Entrevista Luiz Ruffato, escritor
No 12º livro, Luiz Ruffato consegue, ainda, surpreender. Vencido o desafio de publicar a pentalogia “Inferno provisório” sem cansar o leitor e sem esgotar-se, o escritor nascido em Cataguases, formado em jornalismo pela UFJF e radicado há décadas em São Paulo, reafirma com o recente “Flores artificiais” (editora Companhia das Letras), seu projeto de rompimentos. Na obra, Ruffato diz reescrever as memórias de um certo Dório Finetto (realidade ou ficção?), que roda o mundo em viagens de negócio. Na primeira lembrança do livro, surge Juiz de Fora, terra que o personagem andarilho Bobby escolheu viver e morrer.
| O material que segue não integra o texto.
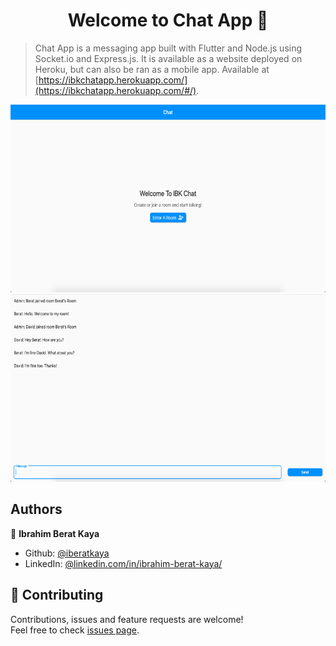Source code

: <h1 align="center">Welcome to Chat App 👋</h1>

> Chat App is a messaging app built with Flutter and Node.js using Socket.io and Express.js. It is available as a website deployed on Heroku, but can also be ran as a mobile app. Available at [https://ibkchatapp.herokuapp.com/](https://ibkchatapp.herokuapp.com/#/).

<p align="center">
    <img alt="Screenshot" src="https://raw.githubusercontent.com/iberatkaya/chat_app/master/screenshots/1.png" width="550" height="300">
    <img alt="Screenshot" src="https://raw.githubusercontent.com/iberatkaya/chat_app/master/screenshots/2.png" width="550" height="300">
</p>

## Authors

👤 **Ibrahim Berat Kaya**

- Github: [@iberatkaya](https://github.com/iberatkaya)
- LinkedIn: [@linkedin.com/in/ibrahim-berat-kaya/](https://linkedin.com/in/ibrahim-berat-kaya/)

## 🤝 Contributing

Contributions, issues and feature requests are welcome!<br />Feel free to check [issues page](https://github.com/iberatkaya/chat_app/issues).
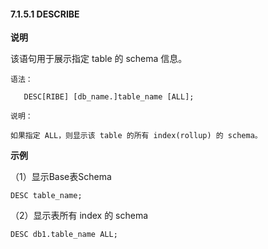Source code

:#### 7.1.5.1 DESCRIBE

**说明**

该语句用于展示指定 table 的 schema 信息。

`语法：`

`   DESC[RIBE] [db_name.]table_name [ALL];`

`说明：`

`如果指定 ALL，则显示该 table 的所有 index(rollup) 的 schema。`

  

**示例**

（1）显示Base表Schema

`DESC table_name;`

  

（2）显示表所有 index 的 schema

`DESC db1.table_name ALL;`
Autor de “Eles eram muitos cavalos”, um dos principais títulos da literatura contemporânea brasileira, Ruffato se renova em forma e conteúdo. O preço? Obras traduzidas mundo afora, transpostas para a linguagem cinematográfica (dois filmes baseado em sua produção estão prestes a estrear), e viagens e mais viagens divulgando, internacionalmente, sua escrita.
“Hoje, quando não estou viajando, metade do tempo passo em Porto Alegre, e a outra metade, em São Paulo”, conta, referindo-se à cidade da namorada e para onde cogita mudar-se. De passagem por Juiz de Fora para autografar o novo livro, na última terça, no Museu de Arte Murilo Mendes, Ruffato conversou com a Tribuna e falou de sua carreira, seus projetos e sua relação com Minas Gerais.
A cada ano mais consolidado como um dos maiores nomes de sua geração, o escritor que hoje desfruta da honra de ser jurado em um dos muitos prêmios vencidos – o Portugal Telecom -, não perde suas remotas memórias de vista. A cidade que o acolhe para o lançamento de todas as suas obras, e que o formou para o mundo, agora é projeto literário. Ruffato ainda espera nos surpreender muito mais.
Tribuna – Qual é a sua relação com Juiz de Fora?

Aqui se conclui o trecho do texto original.